Alicia de Larrocha (1923-2009)

Revered Spanish pianist dies aged 86

Published: September 28, 2009 at 8:56 am

The Spanish pianist Alicia de Larrocha, one of the most stylish players of her generation, has died in Barcelona aged 86.

A brilliant interpreter of Chopin, Beethoven and Mozart, de Larrocha will probably be best remembered as a performer without equal when it came to Spanish/Catalan composers such as Granados, Albéniz and Mompou.

Born in the Catalan capital in 1923, de Larrocha showed her ability as a pianist at an astonishingly early age – she was playing Grieg tunes on the piano at just two. Wisely protected from exposure as a child prodigy by her family, she nevertheless made her concerto debut with the Madrid Symphony Orchestra at 11. Further concert appearances after that were, however, largely stymied by the outbreak of the Spanish Civil War.

Only after the Second World War was over did Larrocha's international career take off. Tours to Britain and the United States in the early 1950s saw her cement her reputation as a pianist of sparkling brilliance, whose light touch was ideally suited to bringing out the finer points of Mozart and Chopin. If her small hands – she was also just 4'9" tall – brought potential problems in some works, she overcame them with her own carefully worked out fingerings.
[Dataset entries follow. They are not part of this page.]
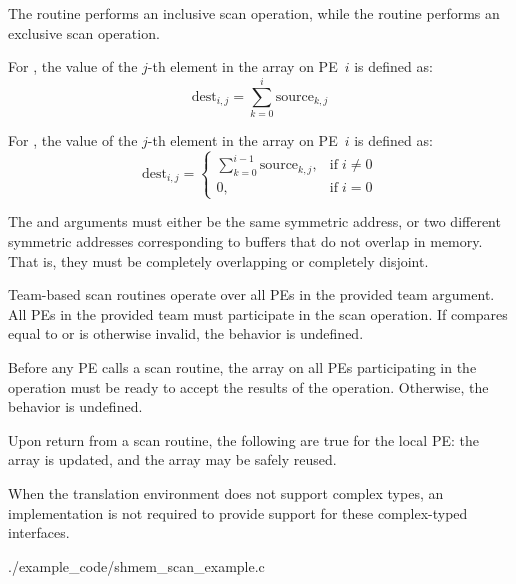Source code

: \begin{apidefinition}
{  The  routine performs an inclusive scan
  operation, while the  routine performs an
  exclusive scan operation.

  For , the value of the $j$-th element in
  the  array on \ac{PE}~$i$ is defined as:
  \begin{equation*}
    \textrm{dest}_{i,j} = \displaystyle\sum_{k=0}^{i} \textrm{source}_{k,j}
  \end{equation*}

  For , the value of the $j$-th element in
  the  array on \ac{PE}~$i$ is defined as:
  \begin{equation*}
    \textrm{dest}_{i,j} =
    \begin{cases}
    \displaystyle\sum_{k=0}^{i-1} \textrm{source}_{k,j}, & \text{if} \; i \neq 0 \\
    0,  & \text{if} \; i = 0
    \end{cases}
  \end{equation*}

  The \source{} and \dest{} arguments must either be the same
  symmetric address, or two different symmetric addresses
  corresponding to buffers that do not overlap in memory. That is,
  they must be completely overlapping or completely disjoint.

  Team-based scan routines operate over all \acp{PE} in the provided
  team argument. All \acp{PE} in the provided team must participate in
  the scan operation.  If  compares equal to
   or is otherwise invalid, the
  behavior is undefined.

  Before any \ac{PE} calls a scan routine, the \dest{} array on all
  \acp{PE} participating in the operation must be ready to accept the
  results of the operation.  Otherwise, the behavior is undefined.

  Upon return from a scan routine, the following are true for the
  local \ac{PE}: the \dest{} array is updated, and the \source{} array
  may be safely reused.

  When the \Cstd translation environment does not support complex
  types, an \openshmem implementation is not required to provide
  support for these complex-typed interfaces.
}


\begin{apiexamples}

  {./example_code/shmem_scan_example.c}
  {}

\end{apiexamples}

\end{apidefinition}
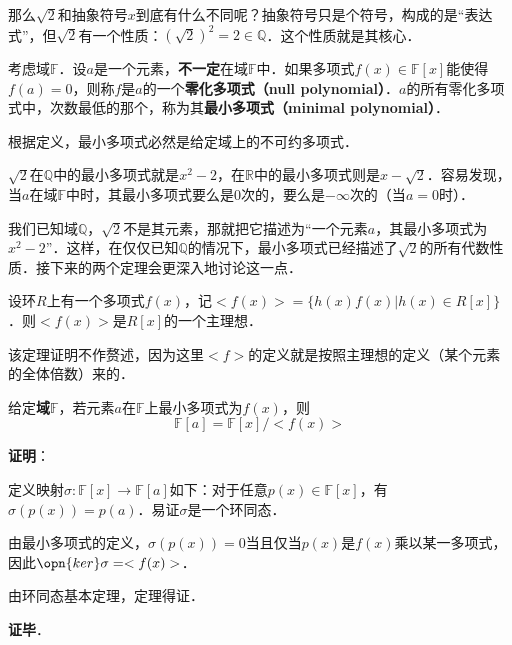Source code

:那么$\sqrt{2}$和抽象符号$x$到底有什么不同呢？抽象符号只是个符号，构成的是“表达式”，但$\sqrt{2}$有一个性质：$(\sqrt{2})^2=2\in\mathbb{Q}$．这个性质就是其核心．

\begin{definition}{}
考虑域$\mathbb{F}$．设$a$是一个元素，\textbf{不一定}在域$\mathbb{F}$中．如果多项式$f(x)\in\mathbb{F}[x]$能使得$f(a)=0$，则称$f$是$a$的一个\textbf{零化多项式（null polynomial）}．$a$的所有零化多项式中，次数最低的那个，称为其\textbf{最小多项式（minimal polynomial）}．
\end{definition}

根据定义，最小多项式必然是给定域上的不可约多项式．



$\sqrt{2}$在$\mathbb{Q}$中的最小多项式就是$x^2-2$，在$\mathbb{R}$中的最小多项式则是$x-\sqrt{2}$．容易发现，当$a$在域$\mathbb{F}$中时，其最小多项式要么是$0$次的，要么是$-\infty$次的（当$a=0$时）．

我们已知域$\mathbb{Q}$，$\sqrt{2}$不是其元素，那就把它描述为“一个元素$a$，其最小多项式为$x^2-2$”．这样，在仅仅已知$\mathbb{Q}$的情况下，最小多项式已经描述了$\sqrt{2}$的所有代数性质．接下来的两个定理会更深入地讨论这一点．



\begin{theorem}{}%

设环$R$上有一个多项式$f(x)$，记$<f(x)>=\{h(x)f(x)|h(x)\in R[x]\}$．则$<f(x)>$是$R[x]$的一个主理想．

\end{theorem}

该定理证明不作赘述，因为这里$<f>$的定义就是按照主理想的定义（某个元素的全体倍数）来的．





\begin{theorem}{}\label{RPlynm_the2}%

给定\textbf{域}$\mathbb{F}$，若元素$a$在$\mathbb{F}$上最小多项式为$f(x)$，则
\begin{equation}
\mathbb{F}[a]=\mathbb{F}[x]/<f(x)>    
\end{equation}

\end{theorem}



\textbf{证明}：

定义映射$\sigma:\mathbb{F}[x]\to\mathbb{F}[a]$如下：对于任意$p(x)\in\mathbb{F}[x]$，有$\sigma(p(x))=p(a)$．易证$\sigma$是一个环同态．

由最小多项式的定义，$\sigma(p(x))=0$当且仅当$p(x)$是$f(x)$乘以某一多项式，因此$\opn{ker}\sigma = <f(x)>$．

由环同态基本定理，定理得证．

\textbf{证毕}．














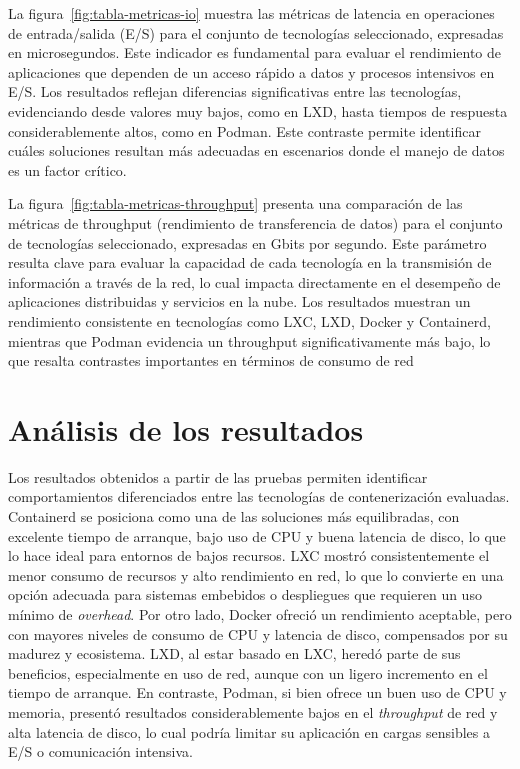 \noindent
La figura~\ref{fig:tabla-metricas-io} muestra las métricas de latencia en operaciones de entrada/salida (E/S) para el conjunto de tecnologías seleccionado, expresadas en microsegundos. Este indicador es fundamental para evaluar el rendimiento de aplicaciones que dependen de un acceso rápido a datos y procesos intensivos en E/S. Los resultados reflejan diferencias significativas entre las tecnologías, evidenciando desde valores muy bajos, como en LXD, hasta tiempos de respuesta considerablemente altos, como en Podman. Este contraste permite identificar cuáles soluciones resultan más adecuadas en escenarios donde el manejo de datos es un factor crítico.


\noindent
La figura~\ref{fig:tabla-metricas-throughput} presenta una comparación de las métricas de throughput (rendimiento de transferencia de datos) para el conjunto de tecnologías seleccionado, expresadas en Gbits por segundo. Este parámetro resulta clave para evaluar la capacidad de cada tecnología en la transmisión de información a través de la red, lo cual impacta directamente en el desempeño de aplicaciones distribuidas y servicios en la nube. Los resultados muestran un rendimiento consistente en tecnologías como LXC, LXD, Docker y Containerd, mientras que Podman evidencia un throughput significativamente más bajo, lo que resalta contrastes importantes en términos de consumo de red


\section{Análisis de los resultados}
\noindent
Los resultados obtenidos a partir de las pruebas permiten identificar comportamientos diferenciados entre las tecnologías de contenerización evaluadas. Containerd se posiciona como una de las soluciones más equilibradas, con excelente tiempo de arranque, bajo uso de CPU y buena latencia de disco, lo que lo hace ideal para entornos de bajos recursos.
LXC mostró consistentemente el menor consumo de recursos y alto rendimiento en red, lo que lo convierte en una opción adecuada para sistemas embebidos o despliegues que requieren un uso mínimo de \textit{overhead}. 
Por otro lado, Docker ofreció un rendimiento aceptable, pero con mayores niveles de consumo de CPU y latencia de disco, compensados por su madurez y ecosistema. 
LXD, al estar basado en LXC, heredó parte de sus beneficios, especialmente en uso de red, aunque con un ligero incremento en el tiempo de arranque.
En contraste, Podman, si bien ofrece un buen uso de CPU y memoria, presentó resultados considerablemente bajos en el \textit{throughput} de red y alta latencia de disco, lo cual podría limitar su aplicación en cargas sensibles a E/S o comunicación intensiva.

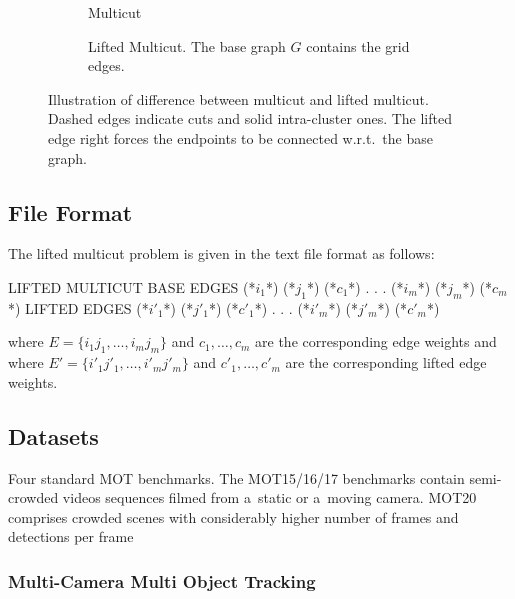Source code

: \begin{figure}[H]
    \begin{subfigure}{0.49\columnwidth}
    \begin{center}
        
    \end{center}
        \caption{Multicut}
    \end{subfigure}
    \hfill
    \begin{subfigure}{0.49\columnwidth}
    \begin{center}
        
    \end{center}
        \caption{Lifted Multicut. The base graph $G$ contains the grid edges.}
    \end{subfigure}
        \caption{
            Illustration of difference between multicut and lifted multicut.
            Dashed edges indicate cuts and solid intra-cluster ones.
            The lifted edge right forces the endpoints to be connected w.r.t.\ the base graph.
        }
        \label{fig:lifted-multicut}
\end{figure}
    
\subsection{File Format}
The lifted multicut problem is given in the text file format as follows:

\begin{fileformat}
LIFTED MULTICUT
BASE EDGES
(*$i_1$*) (*$j_1$*) (*$c_1$*)
.
.
.
(*$i_m$*) (*$j_m$*) (*$c_m$*)
LIFTED EDGES
(*$i'_1$*) (*$j'_1$*) (*$c'_1$*)
.
.
.
(*$i'_m$*) (*$j'_m$*) (*$c'_m$*) 
\end{fileformat}
where $E = \{i_1 j_1, \ldots, i_m j_m\}$ and $c_1,\ldots,c_m$ are the corresponding edge weights and
where $E' = \{i'_1 j'_1, \ldots, i'_m j'_m\}$ and $c'_1,\ldots,c'_m$ are the corresponding lifted edge weights.

\subsection{Datasets}
Four standard MOT benchmarks.
The MOT15/16/17 benchmarks \cite{MOTChallenge2015,MOT16} contain semi-crowded videos sequences filmed from a~static or a~moving camera. 
MOT20 \cite{MOTChallenge20} comprises crowded scenes with considerably higher number of  frames  and detections per frame

\subsubsection{Multi-Camera Multi Object Tracking}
Her mastery of the classics was partly due to her teacher, Frank Marshall, who had insisted that she concentrate on them as she developed as a player and leave Spanish music well alone until her late teens. However, as her career progressed, that Spanish music became something of a calling card. She recorded Albéniz's formidably difficult Iberia four times, while her various recordings of works such Granados's Goyescas continue to have few rivals in the catalogue.

De Larrocha eventually retired from the concert stage in 2003, aged 80.